A Sentimental Journey Through France and Italy Essay Questions

  1. 1

    How are readers meant to interpret the scene with Maria?

    Maria is a character from Tristram Shandy, Sterne's first, sensational literary success. Yorick visits her and experiences a welter of emotions -- lust, pity, sorrow, and even a sense of the spiritual. Critic Tim Parnell notes that modern readers may find Yorick's conflation of sexual and emotional impulses just another example of Yorick's self-satisfied attitude, but explains that "Sterne takes the orthodox position that since matter cannot think, emotion, like other physical feelings and sensations, has its source in the immaterial soul. A kind of circular reasoning thus imbues Yorick's tearful sympathy for Maria with spiritual value."

  2. 2

    Why is Yorick's speech about the Sensorium significant?

    The Oxford English Dictionary explains that the sensorium is "the seat of sensation in the brain of man and other animals; the percipient centre to which sense-impressions are transmitted by the nerves." Yorick quotes Joseph Addison's Cato, which discusses the comfort derived from confronting and considering God's omniscience and omnipotence. After his sweet, sad, lustful, and contemplative encounter with Maria, Yorick revels in his ability to experience these emotions and connect them to something infinite and majestic.

  3. 3

    How is the novel influenced by Cervantes's Don Quixote?

    Cervantes was a towering figure in the 18th century literary world, and one with whom Sterne was very familiar.
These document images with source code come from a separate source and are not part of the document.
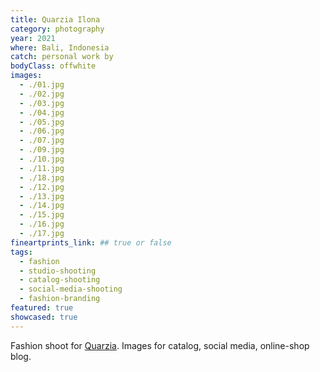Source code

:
 ```yaml
---
title: Quarzia Ilona
category: photography
year: 2021
where: Bali, Indonesia
catch: personal work by
bodyClass: offwhite
images:
  - ./01.jpg
  - ./02.jpg
  - ./03.jpg
  - ./04.jpg
  - ./05.jpg
  - ./06.jpg
  - ./07.jpg
  - ./09.jpg
  - ./10.jpg
  - ./11.jpg
  - ./18.jpg
  - ./12.jpg
  - ./13.jpg
  - ./14.jpg
  - ./15.jpg
  - ./16.jpg
  - ./17.jpg
fineartprints_link: ## true or false
tags:
  - fashion
  - studio-shooting
  - catalog-shooting
  - social-media-shooting
  - fashion-branding
featured: true
showcased: true
---
```


Fashion shoot for [Quarzia](https://quarzia.it/). Images for catalog, social media, online-shop blog.
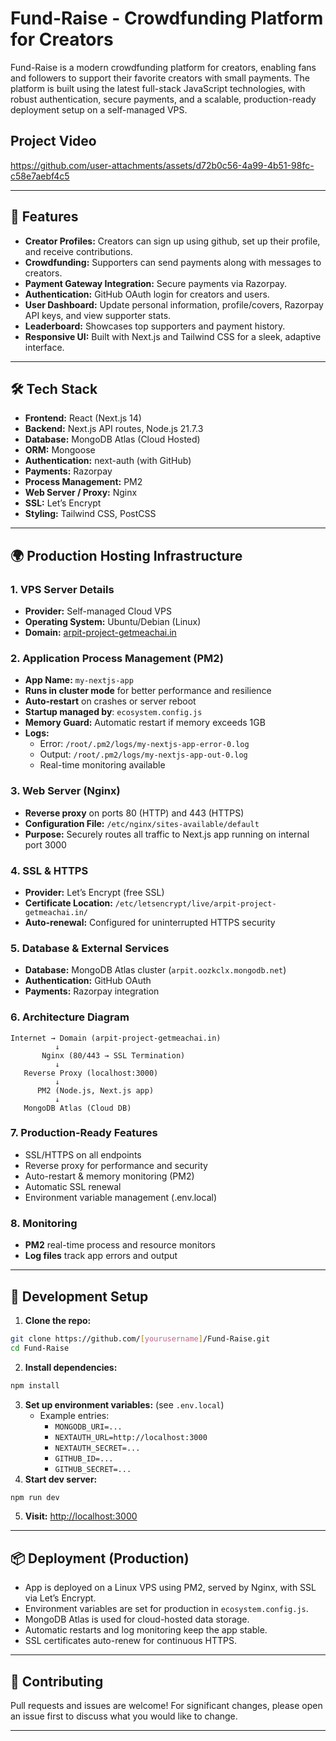 # Fund-Raise - Crowdfunding Platform for Creators

Fund-Raise is a modern crowdfunding platform for creators, enabling fans and followers to support their favorite creators with small payments. The platform is built using the latest full-stack JavaScript technologies, with robust authentication, secure payments, and a scalable, production-ready deployment setup on a self-managed VPS.

## Project Video

https://github.com/user-attachments/assets/d72b0c56-4a99-4b51-98fc-c58e7aebf4c5

---

## 🚩 Features

- **Creator Profiles:** Creators can sign up using github, set up their profile, and receive contributions.
- **Crowdfunding:** Supporters can send payments along with messages to creators.
- **Payment Gateway Integration:** Secure payments via Razorpay.
- **Authentication:** GitHub OAuth login for creators and users.
- **User Dashboard:** Update personal information, profile/covers, Razorpay API keys, and view supporter stats.
- **Leaderboard:** Showcases top supporters and payment history.
- **Responsive UI:** Built with Next.js and Tailwind CSS for a sleek, adaptive interface.

---

## 🛠️ Tech Stack

- **Frontend:** React (Next.js 14)
- **Backend:** Next.js API routes, Node.js 21.7.3
- **Database:** MongoDB Atlas (Cloud Hosted)
- **ORM:** Mongoose
- **Authentication:** next-auth (with GitHub)
- **Payments:** Razorpay
- **Process Management:** PM2
- **Web Server / Proxy:** Nginx
- **SSL:** Let’s Encrypt
- **Styling:** Tailwind CSS, PostCSS

---

## 🌍 Production Hosting Infrastructure

### 1. VPS Server Details
- **Provider:** Self-managed Cloud VPS
- **Operating System:** Ubuntu/Debian (Linux)
- **Domain:** [arpit-project-getmeachai.in](https://arpit-project-getmeachai.in)

### 2. Application Process Management (PM2)
- **App Name:** `my-nextjs-app`
- **Runs in cluster mode** for better performance and resilience
- **Auto-restart** on crashes or server reboot
- **Startup managed by**: `ecosystem.config.js`
- **Memory Guard:** Automatic restart if memory exceeds 1GB
- **Logs:**
  - Error: `/root/.pm2/logs/my-nextjs-app-error-0.log`
  - Output: `/root/.pm2/logs/my-nextjs-app-out-0.log`
  - Real-time monitoring available

### 3. Web Server (Nginx)
- **Reverse proxy** on ports 80 (HTTP) and 443 (HTTPS)
- **Configuration File:** `/etc/nginx/sites-available/default`
- **Purpose:** Securely routes all traffic to Next.js app running on internal port 3000

### 4. SSL & HTTPS
- **Provider:** Let’s Encrypt (free SSL)
- **Certificate Location:** `/etc/letsencrypt/live/arpit-project-getmeachai.in/`
- **Auto-renewal:** Configured for uninterrupted HTTPS security

### 5. Database & External Services
- **Database:** MongoDB Atlas cluster (`arpit.oozkclx.mongodb.net`)
- **Authentication:** GitHub OAuth
- **Payments:** Razorpay integration

### 6. Architecture Diagram

```
Internet → Domain (arpit-project-getmeachai.in)
          ↓
       Nginx (80/443 → SSL Termination)
          ↓
   Reverse Proxy (localhost:3000)
          ↓
      PM2 (Node.js, Next.js app)
          ↓
   MongoDB Atlas (Cloud DB)
```

### 7. Production-Ready Features
- SSL/HTTPS on all endpoints
- Reverse proxy for performance and security
- Auto-restart & memory monitoring (PM2)
- Automatic SSL renewal
- Environment variable management (.env.local)

### 8. Monitoring
- **PM2** real-time process and resource monitors
- **Log files** track app errors and output

---

## 🚀 Development Setup

1. **Clone the repo:**
```bash
git clone https://github.com/[yourusername]/Fund-Raise.git
cd Fund-Raise
```
2. **Install dependencies:**
```bash
npm install
```
3. **Set up environment variables:** (see `.env.local`)
   - Example entries:
     - `MONGODB_URI=...`
     - `NEXTAUTH_URL=http://localhost:3000`
     - `NEXTAUTH_SECRET=...`
     - `GITHUB_ID=...`
     - `GITHUB_SECRET=...`
4. **Start dev server:**
```bash
npm run dev
```
5. **Visit:** [http://localhost:3000](http://localhost:3000)

---

## 📦 Deployment (Production)

- App is deployed on a Linux VPS using PM2, served by Nginx, with SSL via Let’s Encrypt.
- Environment variables are set for production in `ecosystem.config.js`.
- MongoDB Atlas is used for cloud-hosted data storage.
- Automatic restarts and log monitoring keep the app stable.
- SSL certificates auto-renew for continuous HTTPS.

---

## 🙌 Contributing

Pull requests and issues are welcome! For significant changes, please open an issue first to discuss what you would like to change.

---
Sterne references Don Quixote multiple times, calling attention to the figures of Sancho Panza and Quixote himself. The scene with the dead ass is a direct allusion to the dead ass from that novel. More generally, as critic Tim Parnell points out, both authors "are unwilling to let either genuine feeling or satiric laughter stand alone: rather [they present] both in their mutually qualifying integrity." Certainly, as Yorick explains, "there is nothing unmix’d in this world" (74).

  4. 4

    How can we interpret Yorick's preface?

    The preface is an unusual section, for it comes not at the beginning of the work, where it ought to, but many pages in. It almost takes the reader by surprise and does not even get to be a complete passage, for Yorick is interrupted by Englishmen. As critic Keryl Kavanagh notes, the preface "is paradigmatic of the work itself, suggesting misplaced meaning, eccentricity, going against custom and disappointing expectation which results in the reader being disappointed not only in terms of narrative structure but also in terms of action." Yorick writes this anomalous preface in a private, single-person chaise called a "desobligeant," the very word suggesting "disobliging" circumstances. This is a place almost like a confessional, "a place where he can admit his failings and be absolved of guilt." It is important, then, that this scene of writing comes soon after Yorick has been very disobliging to the monk. Kavanagh adds that Yorick's preface ends when he is discovered, owing to the desobligeant bouncing up and down. This suggests sexual activity in general and masturbation in particular, since Yorick is in the chaise alone. Together, these descriptions and suggestions fit Yorick's overall approach to sex -- personal, imaginative, and unfulfilled.

  5. 5

    How does Yorick depict the French?

    Yorick has the opportunity to meet many types of French people, from barbers to peasants to ladies to chambermaids to counts to monks to beggars. He admires their civility, class, mildness, and grace. In some notable instances, he appreciates their ability to fall in love, to demonstrate honor and wit and charity. Overall, though, when the Count de B**** asks him his opinion, he explains, "they are a loyal, a gallant, a generous, an ingenious, and good temper’d people as is under heaven;—if they have a fault—they are too serious" (75). Yorick also says that all of these traits are exhibited in an excessive way. While not excessively critical, Yorick nonetheless displays a measure of pro-English snobbery and superiority.